I thought it would be nice to mark pieces I give to friends and family with a branding iron so I set about making one. It's pretty rough and ready but here you go if anyone's interested:

Bought a cheap set of letter stamps - £6 this set but sure you can find cheaper:




On this set I needed to grind a flat on the sides of the stamps. Used a similiar setup to how you'd grind a fresh edge on a scraper:




Ready for silver soldering / silver brazingwhatever you want to call it:




It's not pretty but still getting the hang of this!

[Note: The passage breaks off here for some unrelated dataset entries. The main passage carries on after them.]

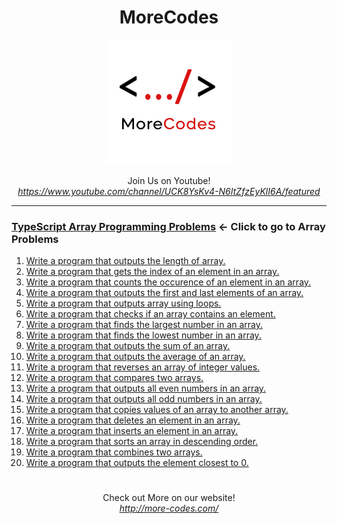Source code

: <h1 align="center">MoreCodes</h1>
<p align="center"> 
  <img src="/morecodescir.png"/>
</p>

<p align="center">
Join Us on Youtube! <br/>
<i><u>https://www.youtube.com/channel/UCK8YsKv4-N6ItZfzEyKlI6A/featured</u></i>
</p>

- - - -
### [TypeScript Array Programming Problems](../Arrays/) <- Click to go to Array Problems

1. <a href="https://github.com/ArjunAranetaCodes/MoreCodes-TypeScript/blob/master/Arrays/problem1.ts" target="_blank">Write a program that outputs the length of array.</a>
2. <a href="https://github.com/ArjunAranetaCodes/MoreCodes-TypeScript/blob/master/Arrays/problem2.ts" target="_blank">Write a program that gets the index of an element in an array.</a>
3. <a href="https://github.com/ArjunAranetaCodes/MoreCodes-TypeScript/blob/master/Arrays/problem3.ts" target="_blank">Write a program that counts the occurence of an element in an array.</a>
4. <a href="https://github.com/ArjunAranetaCodes/MoreCodes-TypeScript/blob/master/Arrays/problem4.ts" target="_blank">Write a program that outputs the first and last elements of an array.</a>
5. <a href="https://github.com/ArjunAranetaCodes/MoreCodes-TypeScript/blob/master/Arrays/problem5.ts" target="_blank">Write a program that outputs array using loops.</a>
6. <a href="https://github.com/ArjunAranetaCodes/MoreCodes-TypeScript/blob/master/Arrays/problem6.ts" target="_blank">Write a program that checks if an array contains an element.</a>
7. <a href="https://github.com/ArjunAranetaCodes/MoreCodes-TypeScript/blob/master/Arrays/problem7.ts" target="_blank">Write a program that finds the largest number in an array.</a>
8. <a href="https://github.com/ArjunAranetaCodes/MoreCodes-TypeScript/blob/master/Arrays/problem8.ts" target="_blank">Write a program that finds the lowest number in an array.</a>
9. <a href="https://github.com/ArjunAranetaCodes/MoreCodes-TypeScript/blob/master/Arrays/problem9.ts" target="_blank">Write a program that outputs the sum of an array.</a>
10. <a href="https://github.com/ArjunAranetaCodes/MoreCodes-TypeScript/blob/master/Arrays/problem10.ts" target="_blank">Write a program that outputs the average of an array.</a>
11. <a href="https://github.com/ArjunAranetaCodes/MoreCodes-TypeScript/blob/master/Arrays/problem11.ts" target="_blank">Write a program that reverses an array of integer values.</a>
12. <a href="https://github.com/ArjunAranetaCodes/MoreCodes-TypeScript/blob/master/Arrays/problem12.ts" target="_blank">Write a program that compares two arrays.</a>
13. <a href="https://github.com/ArjunAranetaCodes/MoreCodes-TypeScript/blob/master/Arrays/problem13.ts" target="_blank">Write a program that outputs all even numbers in an array.</a>
14. <a href="https://github.com/ArjunAranetaCodes/MoreCodes-TypeScript/blob/master/Arrays/problem14.ts" target="_blank">Write a program that outputs all odd numbers in an array.</a>
15. <a href="https://github.com/ArjunAranetaCodes/MoreCodes-TypeScript/blob/master/Arrays/problem15.ts" target="_blank">Write a program that copies values of an array to another array.</a>
16. <a href="https://github.com/ArjunAranetaCodes/MoreCodes-TypeScript/blob/master/Arrays/problem16.ts" target="_blank">Write a program that deletes an element in an array.</a>
17. <a href="https://github.com/ArjunAranetaCodes/MoreCodes-TypeScript/blob/master/Arrays/problem17.ts" target="_blank">Write a program that inserts an element in an array.</a>
18. <a href="https://github.com/ArjunAranetaCodes/MoreCodes-TypeScript/blob/master/Arrays/problem18.ts" target="_blank">Write a program that sorts an array in descending order.</a>
19. <a href="https://github.com/ArjunAranetaCodes/MoreCodes-TypeScript/blob/master/Arrays/problem19.ts" target="_blank">Write a program that combines two arrays.</a>
20. <a href="https://github.com/ArjunAranetaCodes/MoreCodes-TypeScript/blob/master/Arrays/problem20.ts" target="_blank">Write a program that outputs the element closest to 0.</a>

#

<p align="center">
Check out More on our website! <br/>
<i><u>http://more-codes.com/</u></i>
</p>
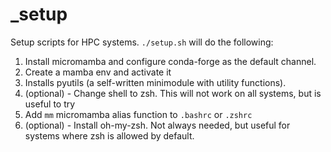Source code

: # _setup
Setup scripts for HPC systems. `./setup.sh` will do the following:

1. Install micromamba and configure conda-forge as the default channel.
2. Create a mamba env and activate it
3. Installs pyutils (a self-written minimodule with utility functions).
4. (optional) - Change shell to zsh. This will not work on all systems, but is useful to try
5. Add `mm` micromamba alias function to `.bashrc` or `.zshrc`
6. (optional) - Install oh-my-zsh. Not always needed, but useful for systems where zsh is allowed by default.
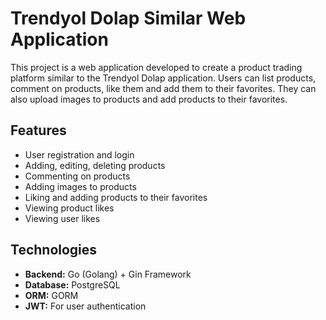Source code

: # Trendyol Dolap Similar Web Application

This project is a web application developed to create a product trading platform similar to the Trendyol Dolap application. Users can list products, comment on products, like them and add them to their favorites. They can also upload images to products and add products to their favorites.

## Features

- User registration and login
- Adding, editing, deleting products
- Commenting on products
- Adding images to products
- Liking and adding products to their favorites
- Viewing product likes
- Viewing user likes

## Technologies

- **Backend:** Go (Golang) + Gin Framework
- **Database:** PostgreSQL
- **ORM:** GORM
- **JWT:** For user authentication

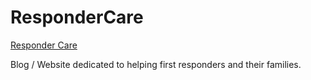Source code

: # ResponderCare

[Responder Care](https://responder.care)

Blog / Website dedicated to helping first responders and their families.
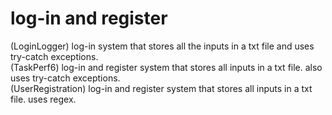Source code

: # log-in and register
(LoginLogger) log-in system that stores all the inputs in a txt file and uses try-catch exceptions. <br>
(TaskPerf6) log-in and register system that stores all inputs in a txt file. also uses try-catch exceptions. <br>
(UserRegistration) log-in and register system that stores all inputs in a txt file. uses regex.
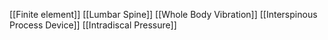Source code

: [[Finite element]]
[[Lumbar Spine]]
[[Whole Body Vibration]]
[[Interspinous Process Device]]
[[Intradiscal Pressure]]
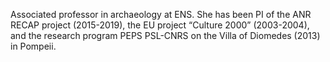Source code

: Associated professor in archaeology at ENS. She has been PI of the ANR RECAP project (2015-2019), the EU project “Culture 2000” (2003-2004), and the research program PEPS PSL-CNRS on the Villa of Diomedes (2013) in Pompeii.
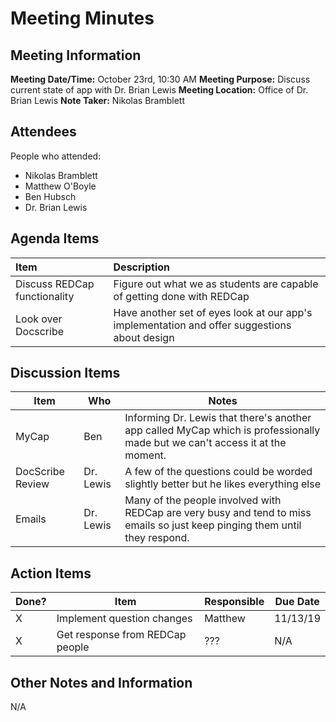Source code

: # Meeting Minutes

## Meeting Information

__Meeting Date/Time:__ October 23rd, 10:30 AM
__Meeting Purpose:__ Discuss current state of app with Dr. Brian Lewis
__Meeting Location:__ Office of Dr. Brian Lewis
__Note Taker:__ Nikolas Bramblett


## Attendees

People who attended:
 - Nikolas Bramblett
 - Matthew O'Boyle
 - Ben Hubsch
 - Dr. Brian Lewis

## Agenda Items

| Item | Description |
|:----|:----|
|Discuss REDCap functionality| Figure out what we as students are capable of getting done with REDCap |
|Look over Docscribe | Have another set of eyes look at our app's implementation and offer suggestions about design |


## Discussion Items

| Item | Who | Notes |
| ---- | ---- | ---- |
| MyCap | Ben | Informing Dr. Lewis that there's another app called MyCap which is professionally made but we can't access it at the moment.|
| DocScribe Review | Dr. Lewis | A few of the questions could be worded slightly better but he likes everything else|
| Emails | Dr. Lewis | Many of the people involved with REDCap are very busy and tend to miss emails so just keep pinging them until they respond.|


## Action Items

| Done? | Item | Responsible | Due Date |
| ---- | ---- | ---- | ---- |
| X | Implement question changes | Matthew | 11/13/19 |
| X | Get response from REDCap people | ??? | N/A |


## Other Notes and Information

N/A
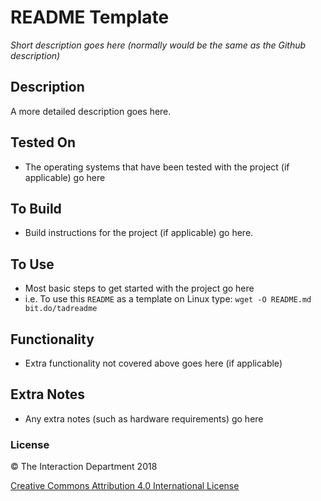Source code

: # README Template
*Short description goes here (normally would be the same as the Github description)*

## Description
A more detailed description goes here.

## Tested On
- The operating systems that have been tested with the project (if applicable) go here

## To Build
- Build instructions for the project (if applicable) go here.

## To Use
- Most basic steps to get started with the project go here
- i.e. To use this `README` as a template on Linux type: `wget -O README.md bit.do/tadreadme`

## Functionality
- Extra functionality not covered above goes here (if applicable)

## Extra Notes
- Any extra notes (such as hardware requirements) go here

### License

:copyright: The Interaction Department 2018

[Creative Commons Attribution 4.0 International License](https://creativecommons.org/licenses/by/4.0/)
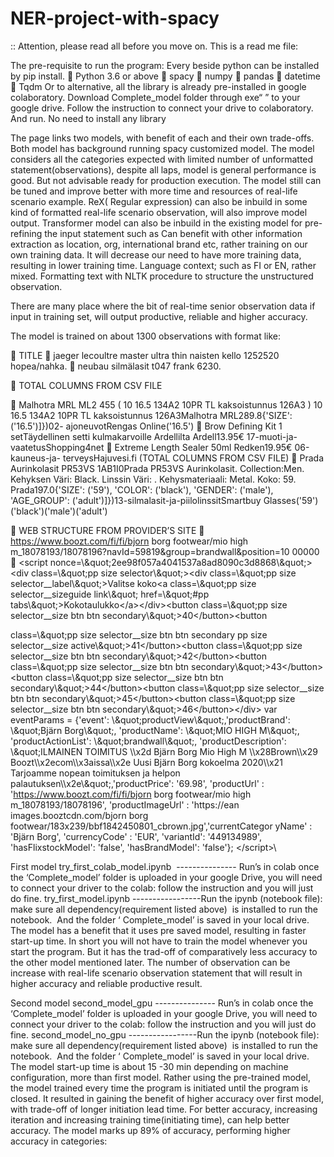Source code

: # NER-project-with-spacy


:: Attention, please read all before you move on.
This is a read me file:

The pre-requisite to run the program: Every beside python can
be installed by pip install.
 Python 3.6 or above
 spacy
 numpy
 pandas
 datetime
 Tqdm
Or to alternative, all the library is already pre-installed in
google colaboratory. Download Complete_model folder
through exe“ ” to your google drive. Follow the instruction
to connect your drive to colaboratory. And run. No need to
install any library

The page links two models, with benefit of each and their own trade-offs. Both model
has background running spacy customized model.
The model considers all the categories expected with limited number of unformatted
statement(observations), despite all laps, model is general performance is good. But
not advisable ready for production execution. The model still can be tuned and
improve better with more time and resources of real-life scenario example.
ReX( Regular expression) can also be inbuild in some kind of formatted real-life
scenario observation, will also improve model output.
Transformer model can also be inbuild in the existing model for pre-refining the input
statement such as
Can benefit with other information extraction as location, org, international
brand etc, rather training on our own training data. It will decrease our need to have
more training data, resulting in lower training time.
Language context; such as FI or EN, rather mixed.
Formatting text with NLTK procedure to structure the unstructured
observation.

There are many place where the bit of real-time senior observation data if input in
training set, will output productive, reliable and higher accuracy.

The model is trained on about 1300 observations with format like:

 TITLE
 jaeger lecoultre master ultra thin naisten kello 1252520
hopea/nahka.
 neubau silmälasit t047 frank 6230.

 TOTAL COLUMNS FROM CSV FILE

 Malhotra MRL ML2 455 ( 10 16.5 134A2 10PR TL
kaksoistunnus 126A3 ) 10 16.5 134A2 10PR TL
kaksoistunnus 126A3Malhotra MRL289.8{&#39;SIZE&#39;: (&#39;16.5&#39;)]})02-
ajoneuvotRengas Online(&#39;16.5&#39;)
 Brow Defining Kit 1 setTäydellinen setti kulmakarvoille Ardellilta
Ardell13.95€ 17-muoti-ja-vaatetusShopping4net
 Extreme Length Sealer 50ml Redken19.95€ 06-kauneus-ja-
terveysHajuvesi.fi (TOTAL COLUMNS FROM CSV FILE)
 Prada Aurinkolasit PR53VS 1AB1I0Prada PR53VS Aurinkolasit.
Collection:Men. Kehyksen Väri: Black. Linssin Väri: .
Kehysmateriaali: Metal. Koko: 59. Prada197.0{&#39;SIZE&#39;: (&#39;59&#39;),
&#39;COLOR&#39;: (&#39;black&#39;), &#39;GENDER&#39;: (&#39;male&#39;), &#39;AGE_GROUP&#39;:
(&#39;adult&#39;)]})13-silmalasit-ja-piilolinssitSmartbuy
Glasses(&#39;59&#39;)(&#39;black&#39;)(&#39;male&#39;)(&#39;adult&#39;)

 WEB STRUCTURE FROM PROVIDER’S SITE
 https://www.boozt.com/fi/fi/bjorn borg footwear/mio high
m_18078193/18078196?navId=59819&amp;group=brandwall&amp;position=10
00000
 &lt;script nonce=\\\&quot;2ee98f057a4041537a8ad8090c3d8868\\\&quot;&gt;
&lt;div class=\\\&quot;pp size selector\\\&quot;&gt;&lt;div class=\\\&quot;pp size
selector__label\\\&quot;&gt;Valitse koko&lt;a class=\\\&quot;pp size
selector__sizeguide link\\\&quot; href=\\\&quot;#pp
tabs\\\&quot;&gt;Kokotaulukko&lt;/a&gt;&lt;/div&gt;&lt;button class=\\\&quot;pp size
selector__size btn btn secondary\\\&quot;&gt;40&lt;/button&gt;&lt;button

class=\\\&quot;pp size selector__size btn btn secondary pp size
selector__size active\\\&quot;&gt;41&lt;/button&gt;&lt;button class=\\\&quot;pp size
selector__size btn btn secondary\\\&quot;&gt;42&lt;/button&gt;&lt;button
class=\\\&quot;pp size selector__size btn btn
secondary\\\&quot;&gt;43&lt;/button&gt;&lt;button class=\\\&quot;pp size
selector__size btn btn secondary\\\&quot;&gt;44&lt;/button&gt;&lt;button
class=\\\&quot;pp size selector__size btn btn
secondary\\\&quot;&gt;45&lt;/button&gt;&lt;button class=\\\&quot;pp size
selector__size btn btn secondary\\\&quot;&gt;46&lt;/button&gt;&lt;/div&gt; var
eventParams = {&#39;event&#39;: \\\&quot;productView\\\&quot;,&#39;productBrand&#39;:
\\\&quot;Bjärn Borg\\\&quot;, &#39;productName&#39;: \\\&quot;MIO HIGH M\\\&quot;,
&#39;productActionList&#39;: \\\&quot;brandwall\\\&quot;, &#39;productDescription&#39;:
\\\&quot;ILMAINEN TOIMITUS \\\\x2d Bjärn Borg Mio High M
\\\\x28Brown\\\\x29 Boozt\\\\x2ecom\\\\x3aissa\\\\x2e Uusi Bjärn
Borg kokoelma 2020\\\\x21 Tarjoamme nopean toimituksen ja
helpon palautuksen\\\\x2e\\\&quot;,&#39;productPrice&#39;: &#39;69.98&#39;, &#39;productUrl&#39;
: &#39;https://www.boozt.com/fi/fi/bjorn borg footwear/mio high
m_18078193/18078196&#39;, &#39;productImageUrl&#39; : &#39;https://ean
images.booztcdn.com/bjorn borg
footwear/183x239/bbf1842450801_cbrown.jpg&#39;,&#39;currentCategor
yName&#39; : &#39;Bjärn Borg&#39;, &#39;currencyCode&#39; : &#39;EUR&#39;, &#39;variantId&#39;:
&#39;449134989&#39;, &#39;hasFlixstockModel&#39;: &#39;false&#39;, &#39;hasBrandModel&#39;:
&#39;false&#39;}; &lt;/script&gt;\\

First model
try_first_colab_model.ipynb  --------------- Run’s in colab once the
‘Complete_model’ folder is uploaded in your google Drive, you will need to connect
your driver to the colab: follow the instruction and you will just do fine.
try_first_model.ipynb -----------------Run the ipynb (notebook file): make sure
all dependency(requirement listed above)  is installed to run the notebook.  And the
folder ‘ Complete_model’ is saved in your local drive.
The model has a benefit that it uses pre saved model, resulting in faster start-up
time. In short you will not have to train the model whenever you start the program.
But it has the trad-off of comparatively less accuracy to the other model mentioned
later.
The number of observation can be increase with real-life scenario observation
statement that will result in higher accuracy and reliable productive result.

Second model
second_model_gpu --------------- Run’s in colab once the
‘Complete_model’ folder is uploaded in your google Drive, you will need to connect
your driver to the colab: follow the instruction and you will just do fine.
second_model_no_gpu -----------------Run the ipynb (notebook file): make
sure all dependency(requirement listed above)  is installed to run the notebook.  And
the folder ‘ Complete_model’ is saved in your local drive.
The model start-up time is about 15 -30 min depending on machine configuration,
more than first model. Rather using the pre-trained model, the model trained every
time the program is initiated until the program is closed. It resulted in gaining the
benefit of higher accuracy over first model, with trade-off of longer initiation lead
time.
For better accuracy, increasing iteration and increasing training time(initiating time),
can help better accuracy.
The model marks up 89% of accuracy, performing higher accuracy in categories:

Using the assembled stamp in non-branding iron mode:




Silver soldering to a scrap piece from my recently fitted Ikea kitchen (a hacked off towel rail):




Finished:







And end result on a scrap piece of Ash:




It works well - I heat it up for less than a minute with my MAPP torch. Would be better if the attachment bit was held vertically but did it quickly and used what I had available.

Cheers

Gidon


----------



## PowerTool (31 Mar 2008)

Finished result looks good,thanks for all the pictures.  

Andrew


----------



## gidon (1 Apr 2008)

Thanks Andrew - does the job.
Cheers
Gidon


----------



## OPJ (1 Apr 2008)

That's a nice idea. I guess it could save a bit of time and you won't have to spend ages looking for certain letters, or picking out the wrong ones! I bet it's also a lot harder to lose this one too. :wink:


----------



## Philly (1 Apr 2008)

Gidon
Great idea - well executed!
Philly


----------



## gidon (2 Apr 2008)

Thanks chaps. Also Olly I wouldn't trust myself lining up 500 degree stamps properly!
Cheers
Gidon


----------



## paultnl (6 Nov 2011)

Is it just me or are the pictures missing.


----------



## johnf (6 Nov 2011)

Where are the pics


----------



## beech1948 (6 Nov 2011)

Yup...no pics visible.
Thank god it's not just me.

Al


----------



## MickCheese (6 Nov 2011)

The original thread is 3½ years old so I assume the photo's were hosted on a photo site and they have now been removed.

Mick


----------